#### Assignment:
Below is a block of entries; repeat exactly the lines starting at the line that contains "## 📝 Sections de l'Administration" and ending at the line that contains "- 🛠️ Compteur de technologies", both included.
# # # #
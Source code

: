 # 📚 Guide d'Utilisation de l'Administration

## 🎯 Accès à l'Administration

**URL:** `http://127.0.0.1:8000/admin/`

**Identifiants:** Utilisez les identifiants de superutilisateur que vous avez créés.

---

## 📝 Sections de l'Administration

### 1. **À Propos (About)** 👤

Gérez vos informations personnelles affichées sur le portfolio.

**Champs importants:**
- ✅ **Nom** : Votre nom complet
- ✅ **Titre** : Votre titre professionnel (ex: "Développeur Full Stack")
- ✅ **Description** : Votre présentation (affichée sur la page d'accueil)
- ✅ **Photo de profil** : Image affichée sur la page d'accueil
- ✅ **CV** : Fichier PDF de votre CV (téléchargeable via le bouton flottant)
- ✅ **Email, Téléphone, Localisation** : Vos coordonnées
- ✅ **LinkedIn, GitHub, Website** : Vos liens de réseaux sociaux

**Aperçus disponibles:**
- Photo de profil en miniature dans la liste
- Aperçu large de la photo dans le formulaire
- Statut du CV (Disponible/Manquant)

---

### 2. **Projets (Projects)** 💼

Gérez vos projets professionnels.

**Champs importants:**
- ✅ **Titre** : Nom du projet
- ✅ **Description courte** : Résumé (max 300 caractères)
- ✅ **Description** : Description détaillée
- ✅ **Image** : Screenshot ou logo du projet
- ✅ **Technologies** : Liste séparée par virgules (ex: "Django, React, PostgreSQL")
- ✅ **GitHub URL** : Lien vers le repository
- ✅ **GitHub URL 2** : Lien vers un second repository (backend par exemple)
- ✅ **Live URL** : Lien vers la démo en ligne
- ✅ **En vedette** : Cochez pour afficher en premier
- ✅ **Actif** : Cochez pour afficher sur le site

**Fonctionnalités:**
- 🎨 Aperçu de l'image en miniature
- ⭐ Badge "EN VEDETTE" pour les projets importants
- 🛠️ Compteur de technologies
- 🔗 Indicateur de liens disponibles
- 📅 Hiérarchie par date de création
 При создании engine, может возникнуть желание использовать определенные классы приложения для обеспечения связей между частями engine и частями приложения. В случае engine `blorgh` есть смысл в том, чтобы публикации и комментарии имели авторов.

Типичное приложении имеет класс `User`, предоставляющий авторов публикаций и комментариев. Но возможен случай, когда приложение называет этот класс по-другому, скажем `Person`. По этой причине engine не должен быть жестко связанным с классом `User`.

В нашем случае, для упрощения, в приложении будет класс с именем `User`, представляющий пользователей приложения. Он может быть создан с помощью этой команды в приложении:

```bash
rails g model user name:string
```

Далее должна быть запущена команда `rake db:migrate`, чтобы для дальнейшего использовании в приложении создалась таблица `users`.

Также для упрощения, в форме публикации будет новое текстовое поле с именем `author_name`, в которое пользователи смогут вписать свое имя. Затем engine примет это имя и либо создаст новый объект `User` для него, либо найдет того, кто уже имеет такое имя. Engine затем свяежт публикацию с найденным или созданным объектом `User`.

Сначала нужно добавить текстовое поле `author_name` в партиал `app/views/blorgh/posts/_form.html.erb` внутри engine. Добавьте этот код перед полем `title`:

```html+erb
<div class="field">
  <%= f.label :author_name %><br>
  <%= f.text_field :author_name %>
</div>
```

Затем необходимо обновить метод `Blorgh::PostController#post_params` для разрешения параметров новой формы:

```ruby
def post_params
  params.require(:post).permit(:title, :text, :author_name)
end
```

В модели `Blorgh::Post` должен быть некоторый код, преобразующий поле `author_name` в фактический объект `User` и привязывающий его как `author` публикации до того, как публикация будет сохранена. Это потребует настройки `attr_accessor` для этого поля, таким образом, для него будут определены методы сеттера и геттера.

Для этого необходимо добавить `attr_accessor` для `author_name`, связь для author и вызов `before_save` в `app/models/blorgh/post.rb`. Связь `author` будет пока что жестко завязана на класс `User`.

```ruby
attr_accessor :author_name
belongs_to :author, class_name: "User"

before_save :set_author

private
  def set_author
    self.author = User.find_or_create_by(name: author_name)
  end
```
# # # #
#### Answer area:
## 📝 Sections de l'Administration

### 1. **À Propos (About)** 👤

Gérez vos informations personnelles affichées sur le portfolio.

**Champs importants:**
- ✅ **Nom** : Votre nom complet
- ✅ **Titre** : Votre titre professionnel (ex: "Développeur Full Stack")
- ✅ **Description** : Votre présentation (affichée sur la page d'accueil)
- ✅ **Photo de profil** : Image affichée sur la page d'accueil
- ✅ **CV** : Fichier PDF de votre CV (téléchargeable via le bouton flottant)
- ✅ **Email, Téléphone, Localisation** : Vos coordonnées
- ✅ **LinkedIn, GitHub, Website** : Vos liens de réseaux sociaux

**Aperçus disponibles:**
- Photo de profil en miniature dans la liste
- Aperçu large de la photo dans le formulaire
- Statut du CV (Disponible/Manquant)

---

### 2. **Projets (Projects)** 💼

Gérez vos projets professionnels.

**Champs importants:**
- ✅ **Titre** : Nom du projet
- ✅ **Description courte** : Résumé (max 300 caractères)
- ✅ **Description** : Description détaillée
- ✅ **Image** : Screenshot ou logo du projet
- ✅ **Technologies** : Liste séparée par virgules (ex: "Django, React, PostgreSQL")
- ✅ **GitHub URL** : Lien vers le repository
- ✅ **GitHub URL 2** : Lien vers un second repository (backend par exemple)
- ✅ **Live URL** : Lien vers la démo en ligne
- ✅ **En vedette** : Cochez pour afficher en premier
- ✅ **Actif** : Cochez pour afficher sur le site

**Fonctionnalités:**
- 🎨 Aperçu de l'image en miniature
- ⭐ Badge "EN VEDETTE" pour les projets importants
- 🛠️ Compteur de technologies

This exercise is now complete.